Pensiamo anche agli obiettivi che ci siamo dati sull'elettrico. Noi ci siamo dati degli obiettivi molto ambiziosi, a brevissima scadenza, ossia di raggiungere almeno il 50 per cento. Quindi, è una roadmap, quella italiana, che dobbiamo monitorare. Questo dovrebbe essere il principio del Piano nazionale di ripresa e resilienza: il Piano è una roadmap per lo sviluppo, la crescita e la trasformazione del Paese. Quindi, quello che può fare il Parlamento è effettuare il check, cioè un monitoraggio e una misurazione permanente dei pezzi che noi riusciamo a raggiungere in questo settore. Dunque, noi chiediamo che ci si impegni a vigilare, affinché gli interventi volti alla riduzione delle emissioni di gas a effetto serra nei prossimi decenni non comportino una penalizzazione ulteriore dell'economia nazionale, soprattutto nei cosiddetti settori hard to abate, ma ne consentano la ripartenza e il rilancio della competitività nel contesto europeo e mondiale; prevedere che la promozione dell'idrogeno nel mix energetico contempli l'utilizzo di idrogeno cosiddetto verde da fonti rinnovabili e nei settori hard to abate, dove il vettore elettrico risulta di non facile applicazione; a tal fine, valutare l'opportunità, per gli investimenti in questo ambito, di adottare misure di semplificazione amministrativa per la costruzione e l'esercizio degli elettrolizzatori; prevedere, poi, idonei meccanismi di interlocuzione con i territori, i sindacati e le imprese dei settori produttivi maggiormente interessati alla trasformazione energetica, al fine di individuare le più opportune strategie e iniziative volte ad accompagnarli nel percorso di decarbonizzazione.

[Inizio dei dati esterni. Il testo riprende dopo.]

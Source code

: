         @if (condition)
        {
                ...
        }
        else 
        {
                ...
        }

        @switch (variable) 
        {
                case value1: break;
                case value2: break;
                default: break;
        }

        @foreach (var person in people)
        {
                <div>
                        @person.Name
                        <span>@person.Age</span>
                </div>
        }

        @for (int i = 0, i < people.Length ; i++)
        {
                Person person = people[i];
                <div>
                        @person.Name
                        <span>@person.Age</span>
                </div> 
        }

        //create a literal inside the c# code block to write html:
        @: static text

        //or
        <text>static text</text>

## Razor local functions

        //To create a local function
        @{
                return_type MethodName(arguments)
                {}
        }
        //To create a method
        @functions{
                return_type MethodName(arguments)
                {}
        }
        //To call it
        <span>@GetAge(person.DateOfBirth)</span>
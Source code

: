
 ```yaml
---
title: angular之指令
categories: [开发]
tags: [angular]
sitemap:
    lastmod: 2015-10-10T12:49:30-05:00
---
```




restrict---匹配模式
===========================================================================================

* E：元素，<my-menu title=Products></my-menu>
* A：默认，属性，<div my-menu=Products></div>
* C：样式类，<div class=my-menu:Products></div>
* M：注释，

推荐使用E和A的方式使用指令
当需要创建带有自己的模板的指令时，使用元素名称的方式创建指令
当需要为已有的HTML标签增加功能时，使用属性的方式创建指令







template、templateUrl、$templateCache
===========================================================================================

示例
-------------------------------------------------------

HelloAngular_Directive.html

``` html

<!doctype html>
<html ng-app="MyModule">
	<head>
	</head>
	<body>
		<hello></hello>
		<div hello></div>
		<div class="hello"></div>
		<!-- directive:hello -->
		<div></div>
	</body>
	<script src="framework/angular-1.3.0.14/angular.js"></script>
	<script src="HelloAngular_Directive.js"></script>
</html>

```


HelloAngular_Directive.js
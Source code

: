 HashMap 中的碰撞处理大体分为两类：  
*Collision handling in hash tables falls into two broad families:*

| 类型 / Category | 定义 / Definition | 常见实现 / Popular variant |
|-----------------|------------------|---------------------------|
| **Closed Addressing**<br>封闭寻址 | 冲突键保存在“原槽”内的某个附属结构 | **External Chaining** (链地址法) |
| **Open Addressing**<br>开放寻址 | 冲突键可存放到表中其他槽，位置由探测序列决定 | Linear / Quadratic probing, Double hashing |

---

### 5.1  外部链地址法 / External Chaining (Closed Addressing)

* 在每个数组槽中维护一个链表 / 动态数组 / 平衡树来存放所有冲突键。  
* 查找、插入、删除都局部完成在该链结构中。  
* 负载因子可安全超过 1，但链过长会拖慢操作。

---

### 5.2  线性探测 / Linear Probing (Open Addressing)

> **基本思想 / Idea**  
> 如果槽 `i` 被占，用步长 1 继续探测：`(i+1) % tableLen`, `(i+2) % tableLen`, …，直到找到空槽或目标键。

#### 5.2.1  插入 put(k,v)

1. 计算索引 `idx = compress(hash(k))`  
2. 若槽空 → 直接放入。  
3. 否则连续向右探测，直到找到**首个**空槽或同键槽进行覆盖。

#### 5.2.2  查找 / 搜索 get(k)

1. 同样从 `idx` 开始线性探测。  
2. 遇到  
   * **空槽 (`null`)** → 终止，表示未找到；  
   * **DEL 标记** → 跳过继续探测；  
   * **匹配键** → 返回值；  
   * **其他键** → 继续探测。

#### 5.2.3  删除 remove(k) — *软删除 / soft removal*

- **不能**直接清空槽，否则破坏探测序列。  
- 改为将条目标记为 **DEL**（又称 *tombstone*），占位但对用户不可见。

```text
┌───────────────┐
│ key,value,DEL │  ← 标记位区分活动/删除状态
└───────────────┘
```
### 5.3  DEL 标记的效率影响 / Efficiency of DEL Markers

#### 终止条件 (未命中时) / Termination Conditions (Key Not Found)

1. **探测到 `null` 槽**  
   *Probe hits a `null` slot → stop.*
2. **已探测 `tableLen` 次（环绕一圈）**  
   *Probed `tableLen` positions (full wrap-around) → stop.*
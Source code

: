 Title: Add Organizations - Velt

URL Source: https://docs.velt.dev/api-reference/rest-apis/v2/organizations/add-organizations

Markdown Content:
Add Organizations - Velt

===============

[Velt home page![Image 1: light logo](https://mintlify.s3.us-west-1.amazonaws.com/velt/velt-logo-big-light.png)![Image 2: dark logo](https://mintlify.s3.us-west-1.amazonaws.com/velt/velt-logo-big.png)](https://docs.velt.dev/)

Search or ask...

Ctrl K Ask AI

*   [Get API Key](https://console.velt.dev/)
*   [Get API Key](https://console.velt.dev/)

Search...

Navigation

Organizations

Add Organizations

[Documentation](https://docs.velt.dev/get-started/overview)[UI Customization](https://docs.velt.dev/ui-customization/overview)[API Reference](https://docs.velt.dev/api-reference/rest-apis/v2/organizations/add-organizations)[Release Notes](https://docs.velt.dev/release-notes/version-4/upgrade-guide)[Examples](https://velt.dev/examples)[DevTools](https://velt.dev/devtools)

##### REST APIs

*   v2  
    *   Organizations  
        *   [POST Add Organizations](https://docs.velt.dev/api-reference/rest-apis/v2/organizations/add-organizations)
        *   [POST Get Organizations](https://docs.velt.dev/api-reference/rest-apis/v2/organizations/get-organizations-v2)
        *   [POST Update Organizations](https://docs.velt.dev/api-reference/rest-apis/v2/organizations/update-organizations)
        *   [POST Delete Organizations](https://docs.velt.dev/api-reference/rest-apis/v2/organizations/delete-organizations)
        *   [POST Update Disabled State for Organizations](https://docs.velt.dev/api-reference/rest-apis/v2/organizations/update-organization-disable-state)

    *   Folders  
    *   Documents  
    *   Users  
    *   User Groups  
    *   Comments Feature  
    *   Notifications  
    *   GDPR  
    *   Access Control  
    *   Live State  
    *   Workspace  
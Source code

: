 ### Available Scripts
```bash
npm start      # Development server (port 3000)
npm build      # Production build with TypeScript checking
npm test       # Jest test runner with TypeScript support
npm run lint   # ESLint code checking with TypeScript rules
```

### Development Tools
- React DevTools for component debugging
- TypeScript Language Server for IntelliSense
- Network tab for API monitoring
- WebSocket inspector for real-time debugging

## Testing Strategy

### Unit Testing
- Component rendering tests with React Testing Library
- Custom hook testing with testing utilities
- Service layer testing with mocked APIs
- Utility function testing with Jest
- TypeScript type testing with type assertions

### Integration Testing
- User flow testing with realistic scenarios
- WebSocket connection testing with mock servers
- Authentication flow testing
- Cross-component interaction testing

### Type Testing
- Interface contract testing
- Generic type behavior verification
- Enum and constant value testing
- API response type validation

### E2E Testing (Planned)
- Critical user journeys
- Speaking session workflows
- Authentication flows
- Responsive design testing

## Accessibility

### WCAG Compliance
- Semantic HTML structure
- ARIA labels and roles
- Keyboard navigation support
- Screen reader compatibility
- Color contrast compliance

Per il nostro Paese questa, in realtà, è una grande opportunità. Per quello che dicevo prima, noi siamo sempre un Paese ad altissimo tasso di innovazione. Abbiamo una tecnologia diffusa che ci fa essere tra i primi produttori al mondo di ricerca, ma anche di traslazione tecnologica, quindi di capacità di costruzione; pensiamo alle grandi macchine che costruiamo per l'automotive, ma anche per l'agricoltura, le grandi macchine legate al sistema digitale, di cui moltissime a livello mondiale sono prodotte, immaginate, nel nostro Paese. Quindi, riuscire ad accompagnare questa fase e portarci dietro il sistema dell'industria come un partner - non è un nemico, il cambiamento climatico, è una nuova opportunità di trasformazione - ma anche posizionarci alti in quella fascia del mondo in cui non si rinuncia a essere producer, ma si diventa producer di innovazione tecnologica e, quindi, capaci di agganciare la trasformazione.
Questa è una grande sfida per la nostra economia e riguarda tutti i settori, dalla scienza della vita all'energia. Noi lo vogliamo fare per lasciare ai nostri cittadini e ai nostri figli un'Italia più bella e più pulita di quella che è adesso e, soprattutto, un'occasione di futuro.